Such an arrangement allows one to identify an imbalance between the
two pads 92. While the foregoing has described the use of a pad 92
to determine load data, those of ordinary skill in the art will
recognize that other types of load gauges can be used, including,
but not limited to, strain gauges, line indicators and the
like.
[0035] Returning to FIG. 3, transducers 46 and 102 are shown
coupled to the monitor 48. The transducer 46 indicates the pressure
on the left pad 92 and the transducer 102 indicates the pressure on
the right pad 92. A generator 118 driven by the engine 26 provides
an output voltage proportional to the engine speed. This output
voltage is applied across a dual-resistor voltage divider to
provide a 0-5 VDC signal at point 120 and then passes through an
amplifier 122. A generator 118 represents just one of many various
tachometers that provide a feedback signal proportional to the
engine speed. Another example of a tachometer would be to have
engine 26 drive an alternator and measure its frequency. The
transducer 80 provides a signal proportional to the pressure of
hydraulic pump 28, and thus proportional to the torque of the
tongs.
[0036] A telephone accessible circuit 124, referred to as a "POCKET
LOGGER" by Pace Scientific, Inc. of Charlotte, N.C., includes four
input channels 126, 128, 130 and 132; a memory 96 and a clock 134.

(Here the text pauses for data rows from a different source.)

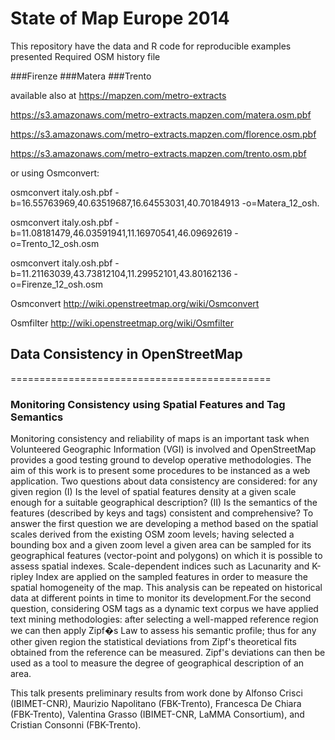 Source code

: State of Map  Europe 2014 
================

This repository have the data and R code for reproducible examples presented 
Required  OSM history file 

###Firenze 
###Matera
###Trento

available also at https://mapzen.com/metro-extracts

https://s3.amazonaws.com/metro-extracts.mapzen.com/matera.osm.pbf

https://s3.amazonaws.com/metro-extracts.mapzen.com/florence.osm.pbf

https://s3.amazonaws.com/metro-extracts.mapzen.com/trento.osm.pbf

or using Osmconvert:

osmconvert italy.osh.pbf -b=16.55763969,40.63519687,16.64553031,40.70184913 -o=Matera_12_osh.

osmconvert italy.osh.pbf -b=11.08181479,46.03591941,11.16970541,46.09692619 -o=Trento_12_osh.osm

osmconvert italy.osh.pbf -b=11.21163039,43.73812104,11.29952101,43.80162136 -o=Firenze_12_osh.osm



Osmconvert http://wiki.openstreetmap.org/wiki/Osmconvert

Osmfilter  http://wiki.openstreetmap.org/wiki/Osmfilter


## Data Consistency in OpenStreetMap
=============================================

### Monitoring Consistency using Spatial Features and Tag Semantics



Monitoring consistency and reliability of maps is an important task when Volunteered Geographic Information (VGI) is involved and OpenStreetMap provides a good testing ground to develop operative methodologies. The aim of this work is to present some procedures to be instanced as a web application. Two questions about data consistency are considered: for any given region (I) Is the level of spatial features density at a given scale enough for a suitable geographical description? (II) Is the semantics of the features (described by keys and tags) consistent and comprehensive? To answer the first question we are developing a method based on the spatial scales derived from the existing OSM zoom levels; having selected a bounding box and a given zoom level a given area can be sampled for its geographical features (vector-point and polygons) on which it is possible to assess spatial indexes. Scale-dependent indices such as Lacunarity and K-ripley Index are applied on the sampled features in order to measure the spatial homogeneity of the map. This analysis can be repeated on historical data at different points in time to monitor its development.For the second question, considering OSM tags as a dynamic text corpus we have applied text mining methodologies: after selecting a well-mapped reference region we can then apply Zipf�s Law to assess his semantic profile; thus for any other given region the statistical deviations from Zipf's theoretical fits obtained from the reference can be measured. Zipf's deviations can then be used as a tool to measure the degree of geographical description of an area.

This talk presents preliminary results from work done by Alfonso Crisci (IBIMET-CNR), Maurizio Napolitano (FBK-Trento), Francesca De Chiara (FBK-Trento), Valentina Grasso (IBIMET-CNR, LaMMA Consortium), and Cristian Consonni (FBK-Trento). 
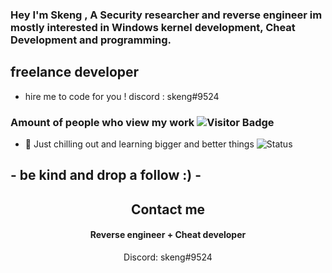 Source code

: ### Hey I'm Skeng , A Security researcher and reverse engineer im mostly interested in Windows kernel development, Cheat Development and programming. 


## freelance developer
- hire me to code for you ! discord : skeng#9524
### Amount of people who view my work ![Visitor Badge](https://visitor-badge.laobi.icu/badge?page_id=DefaultO.DefaultO)
- 🔭 Just chilling out and learning bigger and better things
![Status](https://github-readme-stats.vercel.app/api?username=Skengdoo&show_icons=true&hide_border=true&count_private=true&theme=buefy)



## - be kind and drop a follow :) -


<h2 align="center">Contact me</h2>
<h4 align="center">Reverse engineer + Cheat developer</h4>
<p align="center">Discord: skeng#9524</p>

</pre><br>



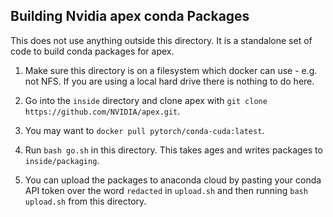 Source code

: ## Building Nvidia apex conda Packages

This does not use anything outside this directory.
It is a standalone set of code to build conda packages
for apex.

1. Make sure this directory is on a filesystem which docker can
use - e.g. not NFS. If you are using a local hard drive there is
nothing to do here.

2. Go into the `inside` directory and clone apex with
`git clone https://github.com/NVIDIA/apex.git`.

3. You may want to `docker pull pytorch/conda-cuda:latest`.

4. Run `bash go.sh` in this directory. This takes ages
and writes packages to `inside/packaging`.

5. You can upload the packages to anaconda cloud by pasting your conda API
token over the word `redacted` in `upload.sh` and then running
`bash upload.sh` from this directory.
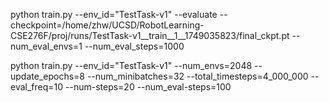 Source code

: python train.py --env_id="TestTask-v1" --evaluate --checkpoint=/home/zhw/UCSD/RobotLearning-CSE276F/proj/runs/TestTask-v1__train__1__1749035823/final_ckpt.pt --num_eval_envs=1 --num_eval_steps=1000





python train.py --env_id="TestTask-v1" --num_envs=2048 --update_epochs=8 --num_minibatches=32 --total_timesteps=4_000_000 --eval_freq=10 --num-steps=20 --num_eval-steps=100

The circuit 124 periodically samples inputs 126, 128, 130 and 132
at a user selectable sampling rate; digitizes the readings; stores
the digitized values; and stores the time of day that the inputs
were sampled. It should be appreciated by those skilled in the art
that with the appropriate circuit, any number of inputs can be
sampled and the data could be transmitted instantaneously upon
receipt.
[0037] A supervisor at a computer 100 remote from the work site at
which the service rig 20 is operating accesses the data stored in
the circuit 124 by way of a PC-based modem 98 and a cellular phone
136 or other known methods for data transfer. The phone 136 reads
the data stored in the circuit 124 via the lines 138 (RJ11
telephone industry standard) and transmits the data to the modem 98
by way of antennas 140 and 142. In an alternative embodiment the
data is transmitted by way of a cable modem or WiFi system (Not
Shown). In one exemplary embodiment of the present invention, the
phone 136 includes a CELLULAR CONNECTION.TM. provided by Motorola
Incorporated of Schaumburg, Ill. (a model S1936C for Series II
cellular transceivers and a model S1688E for older cellular
transceivers).
[0038] Some details worth noting about the monitor 48 is that its
access by way of a modem makes the monitor 48 relatively
inaccessible to the crew at the job site itself. However the system
can be easily modified to allow the crew the capability to edit or
amend the data being transferred. The amplifiers 122, 144, 146 and
148 condition their input signals to provide corresponding inputs
126, 128, 130 and 132 having an appropriate power and amplitude
range. Sufficient power is needed for RC circuits 150 which briefly
(e.g., 2-10 seconds) sustain the amplitude of inputs 126, 128, 130
and 132 even after the outputs from transducers 46, 102 and 80 and
the output of the generator 118 drop off. This ensures the
capturing of brief spikes without having to sample and store an
excessive amount of data. A DC power supply 152 provides a clean
and precise excitation voltage to the transducers 46, 102 and 80;
and also supplies the circuit 124 with an appropriate voltage by
way of a voltage divider 154. A pressure switch 90 enables the
power supply 152 by way of the relay 156, whose contacts 158 are
closed by the coil 160 being energized by the battery 162. FIG. 5
presents an exemplary display representing a service rig 20
lowering an inner pipe string 62 as represented by arrow 174 of
FIG. 5.
[0039] FIG. 6 provides an illustration of an activity capture
methodology in tabular form according to one exemplary embodiment
of the present invention. Now referring to FIG. 6, an operator
first chooses an activity identifier for his/her upcoming task. If
"GLOBAL" is chosen, then the operator would choose from rig
up/down, pull/run tubing or rods, or laydown/pickup tubing and rods
(options not shown in FIG. 6). If "ROUTINE: INTERNAL" is selected,
then the operator would choose from rigging up or rigging down an
auxiliary service unit, longstroke, cut paraffin, nipple up/down a
BOP, fishing, jarring, swabbing, flowback, drilling, clean out,
well control activities such as killing the well or circulating
fluid, unseating pumps, set/release tubing anchor, set/release
packer, and pick up/laydown drill collars and/or other tools.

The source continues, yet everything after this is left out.